The Terminal Length of Body Hairs

Hairs on different parts of the body have different lengths, and even after you shave off the hairs on a body part, they seem to eventually cease to grow after a while of growth. How, then, would they know when to stop, if the final length should be dependent upon where they grow? Parmesh asks me this question, so I am attempting to answer here.

Let the average length of the hairs of a body part be L[m], and let’s try to display it as a function of the time t[s]. Let the time when you shave that body part t = 0, then L(0) = 0. Let the speed of hair growth on the body part be g [m/s], and the probability of hair falling out per unit time be p[/s]. Then, we will have the following differential equation:

dL/dt = g – pL

The solution to this is:

L = g/p – C*e^(–pt) (where C is a constant)

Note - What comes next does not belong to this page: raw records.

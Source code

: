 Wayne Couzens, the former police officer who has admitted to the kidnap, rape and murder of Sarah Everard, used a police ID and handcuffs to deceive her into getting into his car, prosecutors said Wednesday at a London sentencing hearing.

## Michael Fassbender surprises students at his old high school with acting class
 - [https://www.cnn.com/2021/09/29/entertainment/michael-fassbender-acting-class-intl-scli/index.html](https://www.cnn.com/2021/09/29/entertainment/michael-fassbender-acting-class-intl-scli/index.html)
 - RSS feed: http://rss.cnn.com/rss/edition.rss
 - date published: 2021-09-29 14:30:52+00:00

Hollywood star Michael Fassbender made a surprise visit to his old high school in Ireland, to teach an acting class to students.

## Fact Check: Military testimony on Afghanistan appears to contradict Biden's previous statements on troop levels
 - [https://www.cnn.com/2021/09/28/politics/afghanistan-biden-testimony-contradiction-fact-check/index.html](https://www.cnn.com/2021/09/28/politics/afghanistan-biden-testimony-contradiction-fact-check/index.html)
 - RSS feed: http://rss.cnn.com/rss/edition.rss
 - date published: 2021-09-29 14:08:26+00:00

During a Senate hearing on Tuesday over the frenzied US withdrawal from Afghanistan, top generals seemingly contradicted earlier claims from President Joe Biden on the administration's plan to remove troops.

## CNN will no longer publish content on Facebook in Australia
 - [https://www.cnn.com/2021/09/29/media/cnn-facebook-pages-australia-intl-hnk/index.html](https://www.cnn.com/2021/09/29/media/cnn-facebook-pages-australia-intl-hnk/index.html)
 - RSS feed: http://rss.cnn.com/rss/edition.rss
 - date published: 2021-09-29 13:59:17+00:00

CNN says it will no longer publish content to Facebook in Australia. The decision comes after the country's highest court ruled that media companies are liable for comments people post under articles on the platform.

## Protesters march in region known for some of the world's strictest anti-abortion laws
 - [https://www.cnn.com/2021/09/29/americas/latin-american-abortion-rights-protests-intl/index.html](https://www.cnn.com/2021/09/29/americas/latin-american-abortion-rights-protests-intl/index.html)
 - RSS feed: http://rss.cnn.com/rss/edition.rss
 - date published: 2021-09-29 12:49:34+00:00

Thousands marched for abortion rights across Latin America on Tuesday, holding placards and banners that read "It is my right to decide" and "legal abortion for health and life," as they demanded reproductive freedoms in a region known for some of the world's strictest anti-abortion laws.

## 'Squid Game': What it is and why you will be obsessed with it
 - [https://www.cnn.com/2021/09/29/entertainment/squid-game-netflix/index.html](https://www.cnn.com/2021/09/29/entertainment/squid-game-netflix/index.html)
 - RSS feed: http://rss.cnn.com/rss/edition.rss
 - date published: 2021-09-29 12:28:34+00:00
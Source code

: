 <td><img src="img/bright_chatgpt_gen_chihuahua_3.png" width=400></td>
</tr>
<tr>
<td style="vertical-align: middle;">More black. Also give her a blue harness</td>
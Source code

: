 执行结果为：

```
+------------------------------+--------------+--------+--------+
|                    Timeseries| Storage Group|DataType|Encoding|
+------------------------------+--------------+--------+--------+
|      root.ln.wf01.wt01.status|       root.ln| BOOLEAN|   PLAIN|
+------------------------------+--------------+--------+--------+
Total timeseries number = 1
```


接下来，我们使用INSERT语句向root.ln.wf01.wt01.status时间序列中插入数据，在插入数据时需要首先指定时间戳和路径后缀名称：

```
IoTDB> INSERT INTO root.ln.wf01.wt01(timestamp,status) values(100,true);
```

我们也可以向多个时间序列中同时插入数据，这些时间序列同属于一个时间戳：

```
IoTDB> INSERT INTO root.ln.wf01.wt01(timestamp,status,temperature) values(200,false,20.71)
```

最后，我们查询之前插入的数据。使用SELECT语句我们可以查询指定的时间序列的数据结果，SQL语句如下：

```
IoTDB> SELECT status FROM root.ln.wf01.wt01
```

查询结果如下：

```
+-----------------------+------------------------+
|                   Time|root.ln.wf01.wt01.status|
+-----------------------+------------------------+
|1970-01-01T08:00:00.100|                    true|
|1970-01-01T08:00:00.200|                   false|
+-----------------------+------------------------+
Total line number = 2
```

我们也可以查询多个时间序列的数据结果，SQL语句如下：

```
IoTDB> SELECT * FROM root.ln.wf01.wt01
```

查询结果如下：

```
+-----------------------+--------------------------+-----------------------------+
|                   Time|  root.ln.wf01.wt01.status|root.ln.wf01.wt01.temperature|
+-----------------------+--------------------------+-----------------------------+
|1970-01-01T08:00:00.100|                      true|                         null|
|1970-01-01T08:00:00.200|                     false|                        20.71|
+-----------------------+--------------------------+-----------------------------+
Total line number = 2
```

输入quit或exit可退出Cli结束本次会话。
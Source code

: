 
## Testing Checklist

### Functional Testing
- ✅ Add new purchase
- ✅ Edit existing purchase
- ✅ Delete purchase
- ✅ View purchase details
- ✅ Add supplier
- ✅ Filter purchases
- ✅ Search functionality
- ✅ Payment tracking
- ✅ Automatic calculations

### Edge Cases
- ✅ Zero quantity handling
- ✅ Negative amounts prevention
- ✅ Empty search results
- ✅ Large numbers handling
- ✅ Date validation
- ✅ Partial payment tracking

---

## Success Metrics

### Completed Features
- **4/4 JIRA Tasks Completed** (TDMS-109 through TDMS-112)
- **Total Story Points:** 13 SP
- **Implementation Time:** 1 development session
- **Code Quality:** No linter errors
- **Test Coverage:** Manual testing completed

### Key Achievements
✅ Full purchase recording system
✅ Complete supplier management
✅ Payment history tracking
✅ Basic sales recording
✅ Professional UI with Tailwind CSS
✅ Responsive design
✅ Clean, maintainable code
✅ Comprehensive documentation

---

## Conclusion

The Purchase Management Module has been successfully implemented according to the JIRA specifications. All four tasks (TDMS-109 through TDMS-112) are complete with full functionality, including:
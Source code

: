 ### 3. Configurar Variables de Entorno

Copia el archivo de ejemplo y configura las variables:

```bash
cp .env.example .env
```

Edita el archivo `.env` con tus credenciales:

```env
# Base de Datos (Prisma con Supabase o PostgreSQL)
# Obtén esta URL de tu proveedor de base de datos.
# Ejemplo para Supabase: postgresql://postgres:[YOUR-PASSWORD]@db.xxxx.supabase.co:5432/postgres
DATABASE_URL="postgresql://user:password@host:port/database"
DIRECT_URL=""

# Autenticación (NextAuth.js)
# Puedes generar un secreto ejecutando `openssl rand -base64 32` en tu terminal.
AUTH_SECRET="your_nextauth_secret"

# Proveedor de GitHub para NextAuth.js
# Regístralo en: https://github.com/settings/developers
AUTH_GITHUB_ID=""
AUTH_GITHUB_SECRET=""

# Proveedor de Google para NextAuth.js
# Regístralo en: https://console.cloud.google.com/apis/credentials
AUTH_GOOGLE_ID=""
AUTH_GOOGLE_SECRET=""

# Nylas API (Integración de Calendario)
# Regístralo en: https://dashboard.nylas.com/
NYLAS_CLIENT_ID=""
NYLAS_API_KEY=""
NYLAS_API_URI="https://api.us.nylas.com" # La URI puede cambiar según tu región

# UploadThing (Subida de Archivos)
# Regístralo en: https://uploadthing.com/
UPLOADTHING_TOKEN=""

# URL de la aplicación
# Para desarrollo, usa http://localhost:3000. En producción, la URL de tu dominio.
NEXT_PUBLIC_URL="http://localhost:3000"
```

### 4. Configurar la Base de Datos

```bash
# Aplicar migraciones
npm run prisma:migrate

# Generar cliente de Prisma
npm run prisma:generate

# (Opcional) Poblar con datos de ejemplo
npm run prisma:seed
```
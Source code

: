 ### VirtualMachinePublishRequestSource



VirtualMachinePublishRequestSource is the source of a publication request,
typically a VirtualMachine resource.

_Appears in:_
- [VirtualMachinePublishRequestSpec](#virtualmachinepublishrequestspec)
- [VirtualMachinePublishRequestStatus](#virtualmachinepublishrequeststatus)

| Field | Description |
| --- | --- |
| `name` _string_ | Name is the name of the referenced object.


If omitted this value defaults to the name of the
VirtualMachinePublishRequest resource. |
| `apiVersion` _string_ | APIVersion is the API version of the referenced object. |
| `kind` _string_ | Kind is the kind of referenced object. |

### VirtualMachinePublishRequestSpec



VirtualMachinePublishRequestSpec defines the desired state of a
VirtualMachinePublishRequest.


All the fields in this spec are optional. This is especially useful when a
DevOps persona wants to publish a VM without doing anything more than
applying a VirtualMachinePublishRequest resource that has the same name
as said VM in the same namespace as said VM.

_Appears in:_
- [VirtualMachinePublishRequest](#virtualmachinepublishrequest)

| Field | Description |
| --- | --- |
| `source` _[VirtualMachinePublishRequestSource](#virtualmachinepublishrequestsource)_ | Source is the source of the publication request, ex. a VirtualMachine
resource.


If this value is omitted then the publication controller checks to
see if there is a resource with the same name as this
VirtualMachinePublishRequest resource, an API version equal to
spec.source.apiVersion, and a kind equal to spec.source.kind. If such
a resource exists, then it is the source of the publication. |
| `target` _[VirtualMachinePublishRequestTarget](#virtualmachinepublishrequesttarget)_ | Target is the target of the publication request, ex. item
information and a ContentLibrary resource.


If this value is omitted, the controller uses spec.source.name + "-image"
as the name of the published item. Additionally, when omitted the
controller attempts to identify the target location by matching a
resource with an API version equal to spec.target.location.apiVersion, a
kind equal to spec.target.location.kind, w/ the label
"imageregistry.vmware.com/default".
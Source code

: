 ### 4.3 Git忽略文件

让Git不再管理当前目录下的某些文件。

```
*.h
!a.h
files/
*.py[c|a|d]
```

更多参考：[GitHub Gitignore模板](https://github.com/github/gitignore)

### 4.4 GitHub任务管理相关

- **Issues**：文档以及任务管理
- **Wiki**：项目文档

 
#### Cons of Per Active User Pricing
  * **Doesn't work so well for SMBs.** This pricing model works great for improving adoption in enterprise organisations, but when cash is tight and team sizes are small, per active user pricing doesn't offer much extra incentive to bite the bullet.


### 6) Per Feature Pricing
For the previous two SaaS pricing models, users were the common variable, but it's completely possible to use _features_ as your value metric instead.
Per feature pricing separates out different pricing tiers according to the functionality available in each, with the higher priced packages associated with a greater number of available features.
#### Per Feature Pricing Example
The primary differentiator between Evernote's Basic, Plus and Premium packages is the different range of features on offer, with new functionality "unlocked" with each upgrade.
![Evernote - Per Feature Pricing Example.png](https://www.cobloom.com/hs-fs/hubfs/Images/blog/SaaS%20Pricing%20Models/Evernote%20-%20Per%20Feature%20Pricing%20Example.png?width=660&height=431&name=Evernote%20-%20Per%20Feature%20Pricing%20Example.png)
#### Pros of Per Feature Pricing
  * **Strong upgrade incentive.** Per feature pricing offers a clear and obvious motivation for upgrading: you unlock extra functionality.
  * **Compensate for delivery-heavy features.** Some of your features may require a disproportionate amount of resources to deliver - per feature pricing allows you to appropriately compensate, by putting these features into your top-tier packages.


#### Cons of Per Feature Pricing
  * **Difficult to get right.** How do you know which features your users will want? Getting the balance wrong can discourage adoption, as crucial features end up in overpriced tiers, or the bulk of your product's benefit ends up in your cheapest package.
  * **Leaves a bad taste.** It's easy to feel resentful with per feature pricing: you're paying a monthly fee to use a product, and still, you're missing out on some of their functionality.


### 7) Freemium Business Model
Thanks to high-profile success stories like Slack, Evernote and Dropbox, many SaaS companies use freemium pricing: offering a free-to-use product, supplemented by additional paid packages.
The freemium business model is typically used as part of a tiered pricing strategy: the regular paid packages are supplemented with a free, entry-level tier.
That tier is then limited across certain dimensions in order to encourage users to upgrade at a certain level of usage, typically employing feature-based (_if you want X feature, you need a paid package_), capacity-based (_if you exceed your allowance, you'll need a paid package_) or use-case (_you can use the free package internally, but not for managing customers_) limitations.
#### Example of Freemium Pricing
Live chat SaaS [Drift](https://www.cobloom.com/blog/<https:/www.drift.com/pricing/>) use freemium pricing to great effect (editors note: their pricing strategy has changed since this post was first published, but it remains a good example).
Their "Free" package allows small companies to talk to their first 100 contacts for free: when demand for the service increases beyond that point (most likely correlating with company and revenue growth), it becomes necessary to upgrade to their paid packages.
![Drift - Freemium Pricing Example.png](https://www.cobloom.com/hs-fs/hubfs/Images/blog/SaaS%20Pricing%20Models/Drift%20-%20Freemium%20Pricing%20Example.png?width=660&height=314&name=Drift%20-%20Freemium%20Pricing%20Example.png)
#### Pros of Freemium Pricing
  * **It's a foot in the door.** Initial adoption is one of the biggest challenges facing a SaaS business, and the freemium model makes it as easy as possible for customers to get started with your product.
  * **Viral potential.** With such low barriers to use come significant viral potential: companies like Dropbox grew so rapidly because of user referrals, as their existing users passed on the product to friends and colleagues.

The condition L(0) = 0 determines the constant C, and we obtain:

L = (g/p) * (1 – e^(–pt))

So the average length everlastingly increases to approximate g/p, while the rate of the increase everlastingly decreases to 0. While your hairs are short, the amount of hair falling out per unit time pL is small, since L is small. So the hair appears to be growing rapidly at this point. However, as the hairs get longer, the amount of hair falling out per unit time pL also increases, as L is now larger. Thus, after a long time, the growth per unit time g and the amount of hair falling out per unit time pL virtually balance each other out, and it seems as if the hairs stopped growing.

Now that the terminal average hair length is given by g/p, if the probability of hair falling out is the same throughout your body, the difference in length between your head hair and pubic hair should be attributed to that in speed of hair growth. Or, is pubic hair more prone to fall out?